TASK GOAL:
Please write out exactly the lines of the data below from the line holding "- 在所有支持的平台上查看导入的应用" through the line holding "### Regular expression filter", and leave out the rest.

DATA UNDER STUDY:
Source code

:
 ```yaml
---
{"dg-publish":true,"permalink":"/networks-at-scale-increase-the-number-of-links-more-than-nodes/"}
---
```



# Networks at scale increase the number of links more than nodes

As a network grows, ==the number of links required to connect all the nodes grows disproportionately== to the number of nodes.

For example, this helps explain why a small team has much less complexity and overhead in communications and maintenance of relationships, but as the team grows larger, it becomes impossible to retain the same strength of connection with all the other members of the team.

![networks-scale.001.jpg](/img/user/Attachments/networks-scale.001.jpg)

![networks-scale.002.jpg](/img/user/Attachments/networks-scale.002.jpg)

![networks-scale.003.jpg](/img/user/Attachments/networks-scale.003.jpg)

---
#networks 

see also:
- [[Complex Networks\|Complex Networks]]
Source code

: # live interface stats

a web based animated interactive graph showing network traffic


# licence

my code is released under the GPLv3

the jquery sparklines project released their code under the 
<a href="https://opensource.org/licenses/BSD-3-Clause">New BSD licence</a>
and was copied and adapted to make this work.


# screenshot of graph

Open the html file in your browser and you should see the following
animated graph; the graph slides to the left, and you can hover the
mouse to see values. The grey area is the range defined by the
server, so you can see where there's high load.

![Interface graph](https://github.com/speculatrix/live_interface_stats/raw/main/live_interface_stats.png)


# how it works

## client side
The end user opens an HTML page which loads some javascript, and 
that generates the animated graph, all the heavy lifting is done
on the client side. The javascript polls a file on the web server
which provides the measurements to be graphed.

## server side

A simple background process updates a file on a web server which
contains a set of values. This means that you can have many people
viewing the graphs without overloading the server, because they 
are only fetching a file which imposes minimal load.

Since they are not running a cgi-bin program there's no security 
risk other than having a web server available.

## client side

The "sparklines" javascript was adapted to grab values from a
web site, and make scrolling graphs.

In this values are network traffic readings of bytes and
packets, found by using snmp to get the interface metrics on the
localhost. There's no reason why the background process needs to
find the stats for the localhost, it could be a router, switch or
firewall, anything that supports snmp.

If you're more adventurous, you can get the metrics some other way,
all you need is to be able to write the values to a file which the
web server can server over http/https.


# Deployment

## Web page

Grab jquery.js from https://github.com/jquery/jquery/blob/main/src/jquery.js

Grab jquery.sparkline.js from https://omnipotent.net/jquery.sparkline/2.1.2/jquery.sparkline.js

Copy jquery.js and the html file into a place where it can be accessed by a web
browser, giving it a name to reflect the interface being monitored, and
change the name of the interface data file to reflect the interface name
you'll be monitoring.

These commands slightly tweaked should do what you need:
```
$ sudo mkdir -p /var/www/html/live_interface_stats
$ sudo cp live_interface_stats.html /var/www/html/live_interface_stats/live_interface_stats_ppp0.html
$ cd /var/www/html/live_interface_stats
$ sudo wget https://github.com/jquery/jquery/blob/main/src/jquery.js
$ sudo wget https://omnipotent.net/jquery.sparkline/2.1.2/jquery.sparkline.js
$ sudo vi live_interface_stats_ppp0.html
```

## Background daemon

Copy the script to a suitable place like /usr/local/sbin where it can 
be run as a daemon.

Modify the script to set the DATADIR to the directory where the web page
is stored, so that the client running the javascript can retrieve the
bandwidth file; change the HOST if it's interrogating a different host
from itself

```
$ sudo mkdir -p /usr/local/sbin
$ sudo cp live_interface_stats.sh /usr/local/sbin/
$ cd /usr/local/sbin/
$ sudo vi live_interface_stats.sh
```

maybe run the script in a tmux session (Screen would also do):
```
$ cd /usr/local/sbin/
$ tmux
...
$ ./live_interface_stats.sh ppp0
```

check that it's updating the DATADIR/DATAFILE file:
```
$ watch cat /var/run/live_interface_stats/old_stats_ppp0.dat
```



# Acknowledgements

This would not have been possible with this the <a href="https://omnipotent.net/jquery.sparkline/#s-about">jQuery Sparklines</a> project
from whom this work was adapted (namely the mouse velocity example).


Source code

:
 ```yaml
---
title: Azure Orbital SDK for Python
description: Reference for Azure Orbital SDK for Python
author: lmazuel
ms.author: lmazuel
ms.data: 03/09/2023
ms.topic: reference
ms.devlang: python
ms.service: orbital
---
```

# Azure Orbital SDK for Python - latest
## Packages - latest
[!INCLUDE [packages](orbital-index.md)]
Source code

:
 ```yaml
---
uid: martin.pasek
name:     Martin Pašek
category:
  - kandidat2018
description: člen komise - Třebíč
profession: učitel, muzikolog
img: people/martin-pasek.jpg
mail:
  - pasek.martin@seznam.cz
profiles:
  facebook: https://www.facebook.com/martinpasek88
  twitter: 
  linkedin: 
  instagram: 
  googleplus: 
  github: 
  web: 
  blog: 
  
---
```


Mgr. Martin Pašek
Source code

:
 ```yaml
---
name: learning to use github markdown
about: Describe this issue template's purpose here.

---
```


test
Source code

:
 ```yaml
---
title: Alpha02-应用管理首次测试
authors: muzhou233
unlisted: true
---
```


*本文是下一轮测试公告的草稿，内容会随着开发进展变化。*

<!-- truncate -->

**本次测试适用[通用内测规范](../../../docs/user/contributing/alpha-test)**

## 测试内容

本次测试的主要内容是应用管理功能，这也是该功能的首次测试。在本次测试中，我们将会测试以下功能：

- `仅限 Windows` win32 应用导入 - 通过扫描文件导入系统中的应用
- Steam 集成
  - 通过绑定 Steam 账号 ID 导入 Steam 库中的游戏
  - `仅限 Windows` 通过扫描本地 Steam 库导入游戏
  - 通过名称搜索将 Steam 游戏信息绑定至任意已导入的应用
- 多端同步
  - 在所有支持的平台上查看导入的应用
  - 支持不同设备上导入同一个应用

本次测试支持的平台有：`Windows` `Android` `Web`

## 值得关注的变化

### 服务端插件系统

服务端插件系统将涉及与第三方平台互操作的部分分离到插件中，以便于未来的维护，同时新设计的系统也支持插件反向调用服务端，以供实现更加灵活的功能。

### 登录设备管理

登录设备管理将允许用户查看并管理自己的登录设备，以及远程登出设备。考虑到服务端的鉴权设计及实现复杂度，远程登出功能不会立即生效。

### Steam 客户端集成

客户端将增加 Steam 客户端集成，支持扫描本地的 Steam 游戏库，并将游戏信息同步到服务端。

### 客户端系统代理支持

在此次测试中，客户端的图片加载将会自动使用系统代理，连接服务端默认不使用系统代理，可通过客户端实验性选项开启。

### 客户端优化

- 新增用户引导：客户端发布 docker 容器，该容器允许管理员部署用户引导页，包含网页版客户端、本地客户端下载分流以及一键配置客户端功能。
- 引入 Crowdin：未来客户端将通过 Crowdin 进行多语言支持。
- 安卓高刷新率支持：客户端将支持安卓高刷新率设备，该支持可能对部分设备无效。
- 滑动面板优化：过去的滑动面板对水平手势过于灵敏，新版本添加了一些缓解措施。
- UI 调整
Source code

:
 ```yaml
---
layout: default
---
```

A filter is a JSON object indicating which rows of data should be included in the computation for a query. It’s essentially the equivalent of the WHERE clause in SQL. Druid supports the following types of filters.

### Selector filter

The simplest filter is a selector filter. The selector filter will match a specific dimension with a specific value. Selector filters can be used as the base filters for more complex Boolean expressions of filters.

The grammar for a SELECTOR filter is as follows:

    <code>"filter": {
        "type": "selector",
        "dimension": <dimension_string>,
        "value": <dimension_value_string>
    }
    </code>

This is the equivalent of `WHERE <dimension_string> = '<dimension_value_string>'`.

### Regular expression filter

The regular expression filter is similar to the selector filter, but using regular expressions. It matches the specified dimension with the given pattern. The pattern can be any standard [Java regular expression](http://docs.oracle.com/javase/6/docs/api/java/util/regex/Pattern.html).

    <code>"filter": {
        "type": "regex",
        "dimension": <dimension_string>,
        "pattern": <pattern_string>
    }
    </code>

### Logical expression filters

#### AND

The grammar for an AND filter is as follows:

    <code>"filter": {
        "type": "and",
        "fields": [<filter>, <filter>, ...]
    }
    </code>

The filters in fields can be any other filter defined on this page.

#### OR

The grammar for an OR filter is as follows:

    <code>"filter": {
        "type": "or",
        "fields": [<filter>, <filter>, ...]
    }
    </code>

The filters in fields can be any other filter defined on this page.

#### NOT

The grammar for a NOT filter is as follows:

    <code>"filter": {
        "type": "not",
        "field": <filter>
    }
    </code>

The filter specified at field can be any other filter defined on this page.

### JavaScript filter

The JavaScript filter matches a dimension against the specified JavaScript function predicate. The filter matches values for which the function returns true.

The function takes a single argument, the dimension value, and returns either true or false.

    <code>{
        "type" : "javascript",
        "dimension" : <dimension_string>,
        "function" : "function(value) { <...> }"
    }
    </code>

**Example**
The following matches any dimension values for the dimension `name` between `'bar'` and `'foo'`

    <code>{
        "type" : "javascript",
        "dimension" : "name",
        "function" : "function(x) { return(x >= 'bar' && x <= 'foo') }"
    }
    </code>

EXERCISE RESPONSE:
  - 在所有支持的平台上查看导入的应用
  - 支持不同设备上导入同一个应用

本次测试支持的平台有：`Windows` `Android` `Web`

## 值得关注的变化

### 服务端插件系统

服务端插件系统将涉及与第三方平台互操作的部分分离到插件中，以便于未来的维护，同时新设计的系统也支持插件反向调用服务端，以供实现更加灵活的功能。

### 登录设备管理

登录设备管理将允许用户查看并管理自己的登录设备，以及远程登出设备。考虑到服务端的鉴权设计及实现复杂度，远程登出功能不会立即生效。

### Steam 客户端集成

客户端将增加 Steam 客户端集成，支持扫描本地的 Steam 游戏库，并将游戏信息同步到服务端。

### 客户端系统代理支持

在此次测试中，客户端的图片加载将会自动使用系统代理，连接服务端默认不使用系统代理，可通过客户端实验性选项开启。

### 客户端优化

- 新增用户引导：客户端发布 docker 容器，该容器允许管理员部署用户引导页，包含网页版客户端、本地客户端下载分流以及一键配置客户端功能。
- 引入 Crowdin：未来客户端将通过 Crowdin 进行多语言支持。
- 安卓高刷新率支持：客户端将支持安卓高刷新率设备，该支持可能对部分设备无效。
- 滑动面板优化：过去的滑动面板对水平手势过于灵敏，新版本添加了一些缓解措施。
- UI 调整
Source code

:
 ```yaml
---
layout: default
---
```

A filter is a JSON object indicating which rows of data should be included in the computation for a query. It’s essentially the equivalent of the WHERE clause in SQL. Druid supports the following types of filters.

### Selector filter

The simplest filter is a selector filter. The selector filter will match a specific dimension with a specific value. Selector filters can be used as the base filters for more complex Boolean expressions of filters.

The grammar for a SELECTOR filter is as follows:

    <code>"filter": {
        "type": "selector",
        "dimension": <dimension_string>,
        "value": <dimension_value_string>
    }
    </code>

This is the equivalent of `WHERE <dimension_string> = '<dimension_value_string>'`.

### Regular expression filter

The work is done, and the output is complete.